[<prev] [next>] [<thread-prev] [thread-next>] [day] [month] [year] [list]
Message-ID: <20140924195831.6fb91051@redhat.com>
Date: Wed, 24 Sep 2014 19:58:31 +0200
From: Jesper Dangaard Brouer <brouer@...hat.com>
To: Eric Dumazet <eric.dumazet@...il.com>
Cc: netdev@...r.kernel.org, therbert@...gle.com,
"David S. Miller" <davem@...emloft.net>,
Alexander Duyck <alexander.h.duyck@...el.com>, toke@...e.dk,
Florian Westphal <fw@...len.de>, jhs@...atatu.com,
Dave Taht <dave.taht@...il.com>,
John Fastabend <john.r.fastabend@...el.com>,
Daniel Borkmann <dborkman@...hat.com>,
Hannes Frederic Sowa <hannes@...essinduktion.org>,
brouer@...hat.com
Subject: Re: [net-next PATCH 1/1 V4] qdisc: bulk dequeue support for qdiscs
with TCQ_F_ONETXQUEUE
On Wed, 24 Sep 2014 10:23:15 -0700
Eric Dumazet <eric.dumazet@...il.com> wrote:
> On Wed, 2014-09-24 at 18:12 +0200, Jesper Dangaard Brouer wrote:
> > Based on DaveM's recent API work on dev_hard_start_xmit(), that allows
> > sending/processing an entire skb list.
> >
> > This patch implements qdisc bulk dequeue, by allowing multiple packets
> > to be dequeued in dequeue_skb().
> >
> > The optimization principle for this is two fold, (1) to amortize
> > locking cost and (2) avoid expensive tailptr update for notifying HW.
> > (1) Several packets are dequeued while holding the qdisc root_lock,
> > amortizing locking cost over several packet. The dequeued SKB list is
> > processed under the TXQ lock in dev_hard_start_xmit(), thus also
> > amortizing the cost of the TXQ lock.
> > (2) Further more, dev_hard_start_xmit() will utilize the skb->xmit_more
> > API to delay HW tailptr update, which also reduces the cost per
> > packet.
> >
> > One restriction of the new API is that every SKB must belong to the
> > same TXQ. This patch takes the easy way out, by restricting bulk
> > dequeue to qdisc's with the TCQ_F_ONETXQUEUE flag, that specifies the
> > qdisc only have attached a single TXQ.
> >
> > Some detail about the flow; dev_hard_start_xmit() will process the skb
> > list, and transmit packets individually towards the driver (see
> > xmit_one()). In case the driver stops midway in the list, the
> > remaining skb list is returned by dev_hard_start_xmit(). In
> > sch_direct_xmit() this returned list is requeued by dev_requeue_skb().
> >
> > To avoid overshooting the HW limits, which results in requeuing, the
> > patch limits the amount of bytes dequeued, based on the drivers BQL
> > limits. In-effect bulking will only happen for BQL enabled drivers.
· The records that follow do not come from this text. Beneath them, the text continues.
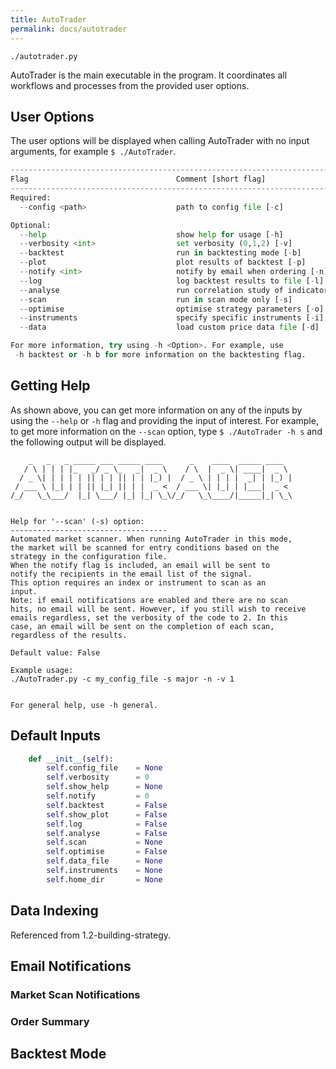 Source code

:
 ```yaml
---
title: AutoTrader
permalink: docs/autotrader
---
```


`./autotrader.py`

AutoTrader is the main executable in the program. It coordinates all workflows and processes from the provided user options.


## User Options

The user options will be displayed when calling AutoTrader with no input arguments, for example `$ ./AutoTrader`.

```python
-----------------------------------------------------------------------------
Flag                                 Comment [short flag]
-----------------------------------------------------------------------------
Required:
  --config <path>                    path to config file [-c]

Optional:
  --help                             show help for usage [-h]
  --verbosity <int>                  set verbosity (0,1,2) [-v]
  --backtest                         run in backtesting mode [-b]
  --plot                             plot results of backtest [-p]
  --notify <int>                     notify by email when ordering [-n]
  --log                              log backtest results to file [-l]
  --analyse                          run correlation study of indicators [-a]
  --scan                             run in scan mode only [-s]
  --optimise                         optimise strategy parameters [-o]
  --instruments                      specify specific instruments [-i]
  --data                             load custom price data file [-d]

For more information, try using -h <Option>. For example, use 
 -h backtest or -h b for more information on the backtesting flag.
```


## Getting Help
As shown above, you can get more information on any of the inputs by using the `--help` or `-h` flag and providing the input
of interest. For example, to get more information on the `--scan` option, type `$ ./AutoTrader -h s` and the following output 
will be displayed.

```
    _   _   _ _____ ___ _____ ____      _    ____  _____ ____  
   / \ | | | |_   _/ _ \_   _|  _ \    / \  |  _ \| ____|  _ \ 
  / _ \| | | | | || | | || | | |_) |  / _ \ | | | |  _| | |_) |
 / ___ \ |_| | | || |_| || | |  _ <  / ___ \| |_| | |___|  _ < 
/_/   \_\___/  |_| \___/ |_| |_| \_\/_/   \_\____/|_____|_| \_\
                                                               

Help for '--scan' (-s) option:
-----------------------------------
Automated market scanner. When running AutoTrader in this mode,
the market will be scanned for entry conditions based on the
strategy in the configuration file.
When the notify flag is included, an email will be sent to
notify the recipients in the email list of the signal.
This option requires an index or instrument to scan as an
input.
Note: if email notifications are enabled and there are no scan
hits, no email will be sent. However, if you still wish to receive
emails regardless, set the verbosity of the code to 2. In this
case, an email will be sent on the completion of each scan,
regardless of the results.

Default value: False

Example usage:
./AutoTrader.py -c my_config_file -s major -n -v 1


For general help, use -h general.
```





## Default Inputs
```python
    def __init__(self):
        self.config_file    = None
        self.verbosity      = 0
        self.show_help      = None
        self.notify         = 0
        self.backtest       = False
        self.show_plot      = False
        self.log            = False
        self.analyse        = False
        self.scan           = None
        self.optimise       = False
        self.data_file      = None
        self.instruments    = None
        self.home_dir       = None
```


## Data Indexing
Referenced from 1.2-building-strategy.



## Email Notifications

### Market Scan Notifications


### Order Summary



## Backtest Mode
> > Besides the bytelimit from BQL, also limit bulking to maximum 8
> > packets to avoid any issues with available descriptor in HW.
> >
> > For now, as a conservative approach, don't bulk dequeue GSO and
> > segmented GSO packets, because testing showed requeuing occuring
> > with segmented GSO packets.
> >
> > Jointed work with Hannes, Daniel and Florian.
> >
> > Signed-off-by: Jesper Dangaard Brouer <brouer@...hat.com>
> > Signed-off-by: Hannes Frederic Sowa <hannes@...essinduktion.org>
> > Signed-off-by: Daniel Borkmann <dborkman@...hat.com>
> > Signed-off-by: Florian Westphal <fw@...len.de>
> >
> > ---
> > V4:
> > - Patch rewritten in the Red Hat Neuchatel office jointed work with
> > Hannes, Daniel and Florian.
> > - Conservative approach of only using on BQL enabled drivers
> > - No user tunable parameter, but limit bulking to 8 packets.
> > - For now, avoid bulking GSO packets packets.
> >
[...]
> > diff --git a/net/sched/sch_generic.c b/net/sched/sch_generic.c
> > index 19696eb..6fba089 100644
> > --- a/net/sched/sch_generic.c
> > +++ b/net/sched/sch_generic.c
> > @@ -56,6 +56,42 @@ static inline int dev_requeue_skb(struct sk_buff *skb, struct Qdisc *q)
> > return 0;
> > }
> >
> > +static struct sk_buff *try_bulk_dequeue_skb(struct Qdisc *q,
> > + struct sk_buff *head_skb,
> > + int bytelimit)
> > +{
> > + struct sk_buff *skb, *tail_skb = head_skb;
> > + int budget = 8; /* Arbitrary, but conservatively choosen limit */
> > +
> > + while (bytelimit > 0 && --budget > 0) {
> > + /* For now, don't bulk dequeue GSO (or GSO segmented) pkts */
>
> Hmm... this is a serious limitation.
We plan to remove this at a later point, this is just to be conservative.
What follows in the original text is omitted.